What this task involves. Return only that part of the material below which starts with the line containing "### Security Incident Types" and goes on through the line containing "1. **Fewer Runtime", restated exactly.

Extracted information.
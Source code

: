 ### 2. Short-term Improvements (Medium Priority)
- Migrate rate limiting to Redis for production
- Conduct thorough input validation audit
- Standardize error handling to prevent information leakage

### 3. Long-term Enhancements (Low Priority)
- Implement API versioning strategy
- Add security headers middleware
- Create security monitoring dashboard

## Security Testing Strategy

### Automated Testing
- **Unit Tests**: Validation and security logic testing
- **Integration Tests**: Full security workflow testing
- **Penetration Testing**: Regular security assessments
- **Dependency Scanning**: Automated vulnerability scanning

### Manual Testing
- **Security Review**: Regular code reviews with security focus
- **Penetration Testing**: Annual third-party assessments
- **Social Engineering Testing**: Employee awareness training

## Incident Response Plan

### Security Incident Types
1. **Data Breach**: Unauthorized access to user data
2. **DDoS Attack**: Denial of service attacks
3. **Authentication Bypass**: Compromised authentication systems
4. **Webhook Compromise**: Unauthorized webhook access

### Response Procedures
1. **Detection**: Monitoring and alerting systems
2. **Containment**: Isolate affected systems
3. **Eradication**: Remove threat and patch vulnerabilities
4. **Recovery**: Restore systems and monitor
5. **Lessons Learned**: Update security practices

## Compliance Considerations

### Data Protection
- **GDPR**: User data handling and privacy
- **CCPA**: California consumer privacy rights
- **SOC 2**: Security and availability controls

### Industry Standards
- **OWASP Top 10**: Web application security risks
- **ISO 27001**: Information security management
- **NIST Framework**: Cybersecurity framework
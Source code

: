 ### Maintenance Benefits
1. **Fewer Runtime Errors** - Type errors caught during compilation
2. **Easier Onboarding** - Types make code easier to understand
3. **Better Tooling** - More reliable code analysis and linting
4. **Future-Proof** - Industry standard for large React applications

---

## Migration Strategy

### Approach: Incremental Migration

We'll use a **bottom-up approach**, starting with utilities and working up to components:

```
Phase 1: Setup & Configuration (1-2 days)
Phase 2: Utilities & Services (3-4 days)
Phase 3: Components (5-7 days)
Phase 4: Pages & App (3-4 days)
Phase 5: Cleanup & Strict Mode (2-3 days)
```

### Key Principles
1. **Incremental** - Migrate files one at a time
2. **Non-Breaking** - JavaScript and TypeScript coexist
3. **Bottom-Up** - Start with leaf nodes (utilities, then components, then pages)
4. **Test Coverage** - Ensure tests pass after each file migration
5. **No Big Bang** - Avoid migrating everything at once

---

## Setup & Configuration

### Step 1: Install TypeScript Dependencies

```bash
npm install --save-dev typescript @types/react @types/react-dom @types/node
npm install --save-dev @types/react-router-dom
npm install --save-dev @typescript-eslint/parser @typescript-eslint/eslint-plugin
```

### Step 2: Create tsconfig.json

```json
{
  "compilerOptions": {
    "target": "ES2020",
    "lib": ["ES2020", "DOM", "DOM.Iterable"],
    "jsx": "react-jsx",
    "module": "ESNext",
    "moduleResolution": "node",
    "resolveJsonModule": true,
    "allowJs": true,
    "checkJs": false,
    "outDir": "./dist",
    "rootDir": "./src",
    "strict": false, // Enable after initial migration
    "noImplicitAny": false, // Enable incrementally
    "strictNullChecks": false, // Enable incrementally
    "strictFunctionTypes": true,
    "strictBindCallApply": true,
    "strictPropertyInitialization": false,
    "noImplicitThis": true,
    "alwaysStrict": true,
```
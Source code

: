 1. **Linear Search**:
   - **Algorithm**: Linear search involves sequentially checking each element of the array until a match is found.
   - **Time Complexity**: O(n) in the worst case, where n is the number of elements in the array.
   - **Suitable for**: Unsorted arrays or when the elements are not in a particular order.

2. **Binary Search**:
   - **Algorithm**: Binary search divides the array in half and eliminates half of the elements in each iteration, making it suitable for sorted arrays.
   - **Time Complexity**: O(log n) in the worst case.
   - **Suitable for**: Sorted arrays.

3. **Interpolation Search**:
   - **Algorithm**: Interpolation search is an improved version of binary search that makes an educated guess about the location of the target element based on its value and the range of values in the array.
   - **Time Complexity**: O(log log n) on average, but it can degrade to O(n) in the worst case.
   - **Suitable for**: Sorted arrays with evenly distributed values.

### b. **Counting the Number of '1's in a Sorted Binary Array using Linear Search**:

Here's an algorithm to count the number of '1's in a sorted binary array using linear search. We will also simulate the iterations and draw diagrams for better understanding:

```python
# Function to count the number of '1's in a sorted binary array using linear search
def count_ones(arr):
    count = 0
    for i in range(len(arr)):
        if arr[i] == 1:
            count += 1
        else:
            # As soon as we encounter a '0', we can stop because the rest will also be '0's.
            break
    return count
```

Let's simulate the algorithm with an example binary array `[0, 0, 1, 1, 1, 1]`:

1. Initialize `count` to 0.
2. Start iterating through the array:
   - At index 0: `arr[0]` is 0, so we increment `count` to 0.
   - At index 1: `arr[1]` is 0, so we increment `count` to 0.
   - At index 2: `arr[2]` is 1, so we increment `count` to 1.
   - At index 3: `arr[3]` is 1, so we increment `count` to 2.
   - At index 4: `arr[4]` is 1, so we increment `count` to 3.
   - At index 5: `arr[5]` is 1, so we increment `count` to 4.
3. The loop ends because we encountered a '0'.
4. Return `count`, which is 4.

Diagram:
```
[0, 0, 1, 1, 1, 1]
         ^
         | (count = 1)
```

Solution to the problem.
### Security Incident Types
1. **Data Breach**: Unauthorized access to user data
2. **DDoS Attack**: Denial of service attacks
3. **Authentication Bypass**: Compromised authentication systems
4. **Webhook Compromise**: Unauthorized webhook access

### Response Procedures
1. **Detection**: Monitoring and alerting systems
2. **Containment**: Isolate affected systems
3. **Eradication**: Remove threat and patch vulnerabilities
4. **Recovery**: Restore systems and monitor
5. **Lessons Learned**: Update security practices

## Compliance Considerations

### Data Protection
- **GDPR**: User data handling and privacy
- **CCPA**: California consumer privacy rights
- **SOC 2**: Security and availability controls

### Industry Standards
- **OWASP Top 10**: Web application security risks
- **ISO 27001**: Information security management
- **NIST Framework**: Cybersecurity framework
Source code

: ### Maintenance Benefits
1. **Fewer Runtime Errors** - Type errors caught during compilation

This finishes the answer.